The antioxidant activity of the FB honeys measured with the TEAC and ORAC assays following digestion resulted in a %BA of 78.2% and 100.7%, respectively. In the study by O'Sullivan et al. [7], the antioxidant activity, FRAP assay, was reduced only for Tesco honey, while with the DPPH assay, the % radical scavenging was reduced for all honeys. In vitro, gastrointestinal digestion reduced the %BA of an organic Necta® Floral, phloem honey measured with the TEAC assay to 20.17% [8]. The %BA for the Urupema, Urubici, and Lages honeydew blends was 74.92%, 90.16%, and 92.16%, respectively, for the FRAP assay and 100.96%, 88.97%, and 78.6%, respectively, for the DPPH assay [2]. The measured effects of digestion on the antioxidant activity of honey depend on the assay and type, where honeydew blends are less affected by digestion. For FB honey and digests, a strong correlation was found between the phases of digestion and between the TPC, TEAC, and ORAC assays.

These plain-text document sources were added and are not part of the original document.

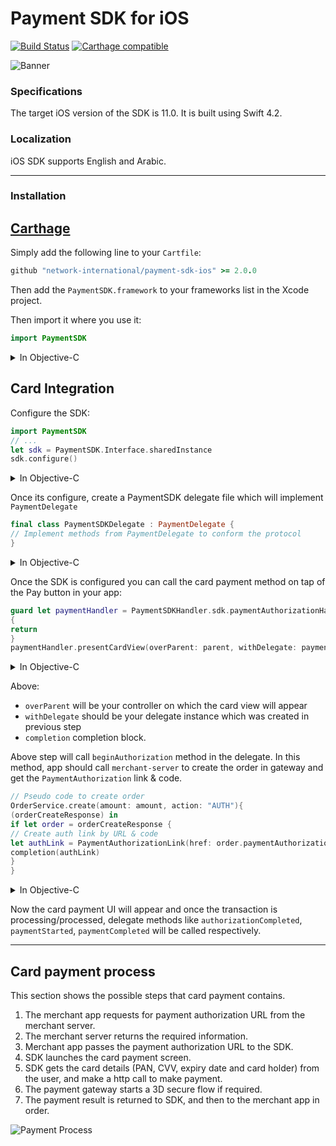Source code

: # Payment SDK for iOS

[![Build Status](https://travis-ci.com/network-international/payment-sdk-ios.svg?branch=master)](https://travis-ci.com/network-international/payment-sdk-ios)
[![Carthage compatible](https://img.shields.io/badge/Carthage-compatible-4BC51D.svg?style=flat)](https://github.com/Carthage/Carthage)

![Banner](assets/banner.jpg)

### Specifications
The target iOS version of the SDK is 11.0. It is built using Swift 4.2.

### Localization
iOS SDK supports English and Arabic.

***
### Installation
## [Carthage](http://github.com/Carthage/Carthage)
Simply add the following line to your `Cartfile`:
```ruby
github "network-international/payment-sdk-ios" >= 2.0.0
```
Then add the `PaymentSDK.framework` to your frameworks list in the Xcode project.

Then import it where you use it:

```swift
import PaymentSDK
```

<details>
<summary>In Objective-C</summary>

```objective-c
#import <PaymentSDK/PaymentSDK.h>
```
***
</details>

## Card Integration
Configure the SDK:

```swift
import PaymentSDK
// ...
let sdk = PaymentSDK.Interface.sharedInstance
sdk.configure()
```

<details>
<summary>In Objective-C</summary>

```objective-c
#import <PaymentSDK/PaymentSDK.h>
// ...
Interface *sdk = [Interface sharedInstance];
[_sdk configure];

```
</details>

Once its configure, create a PaymentSDK delegate file which will implement `PaymentDelegate`

```swift
final class PaymentSDKDelegate : PaymentDelegate {
// Implement methods from PaymentDelegate to conform the protocol
}
```

<details>
<summary>In Objective-C</summary>

```objective-c
@interface PaymentSDKDelegate : NSObject <PaymentDelegate>
@end
```
</details>

Once the SDK is configured you can call the card payment method on tap of the Pay button in your app:

```swift
guard let paymentHandler = PaymentSDKHandler.sdk.paymentAuthorizationHandler else
{
return
}
paymentHandler.presentCardView(overParent: parent, withDelegate: paymentDelegate, completion: completion)
```

<details>
<summary>In Objective-C</summary>

```objective-c

PaymentAuthorizationHandler *paymentHandler = handler.sdk.paymentAuthorizationHandler;
if (paymentHandler == nil) { return; }
[paymentHandler presentCardViewWithOverParent:parent withDelegate:delegate completion:completionBlock];

```
</details>

Above:
- `overParent` will be your controller on which the card view will appear
- `withDelegate` should be your delegate instance which was created in previous step
- `completion` completion block.

Above step will call `beginAuthorization` method in the delegate. In this method, app should call `merchant-server` to create the order in gateway and get the `PaymentAuthorization` link & code.

```swift
// Pseudo code to create order
OrderService.create(amount: amount, action: "AUTH"){
(orderCreateResponse) in
if let order = orderCreateResponse {
// Create auth link by URL & code
let authLink = PaymentAuthorizationLink(href: order.paymentAuthorizationUrl, code: order.code)
completion(authLink)
}
}
```
<details>
<summary>In Objective-C</summary>

```objective-c
[OrderService create: amount withAction: @"AUTH" withCompletion:^(OrderResponse * _Nonnull order, NSError * _Nonnull error) {
if (error == nil) {
if (order) {
PaymentAuthorizationLink *authLink = [[PaymentAuthorizationLink alloc]initWithHref:order.paymentAuthorizationUrl code:order.code];
completion(authLink);
}
} else {
NSLog(@"Failed to get authorization link with error : %@", error);
completion(nil);
s}
}];

```
</details>


Now the card payment UI will appear and once the transaction is processing/processed, delegate methods like `authorizationCompleted`, `paymentStarted`, `paymentCompleted` will be called respectively.
***

## Card payment process
This section shows the possible steps that card payment contains.

1. The merchant app requests for payment authorization URL from the merchant server.
2. The merchant server returns the required information.
3. Merchant app passes the payment authorization URL to the SDK.
4. SDK launches the card payment screen.
5. SDK gets the card details (PAN, CVV, expiry date and card holder) from the user, and make a http call to make payment.
6. The payment gateway starts a 3D secure flow if required.
7. The payment result is returned to SDK, and then to the merchant app in order.

![Payment Process](assets/payment_process.png)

The degree of polyphenol stability in the different phases of digestion is pH dependent. In general, polyphenols are stable at low pH associated with gastric digestion while some polyphenols are unstable at neutral or alkaline pH, associated with duodenal digestion. Under these conditions, susceptible polyphenols undergo degradation or transformation, forming molecules with altered chemical and biological properties [2].

For MAN (UMF15+), following digestion, Cianciosi et al. [36] reported that the %BA of the phenolic acids was 100%, and the flavonoids were 0.86% resulting in a %BA of 39.8% for MAN (UMF15+). Likewise, Mannina et al. [6] reported that following the digestion of MAN (UMF25+), the levels of the phenolic acids that were specific markers for manuka honey were unchanged.

In the present study, pH alone had little effect on the TPC, and antioxidant activity measured with TEAC and ORAC assays. Only for pH 2 vs. GD for FB1 was there a significant increase in TPC, and for pH 7 vs. GDD for FB2, a significant decrease in TPC was found that did not translate into a significantly altered antioxidant activity. Like the study of Seraglio et al. [2], in the present study, the Folin-Ciocalteu reducing capacity or TPC assay was the most sensitive in measuring changes in antioxidant properties.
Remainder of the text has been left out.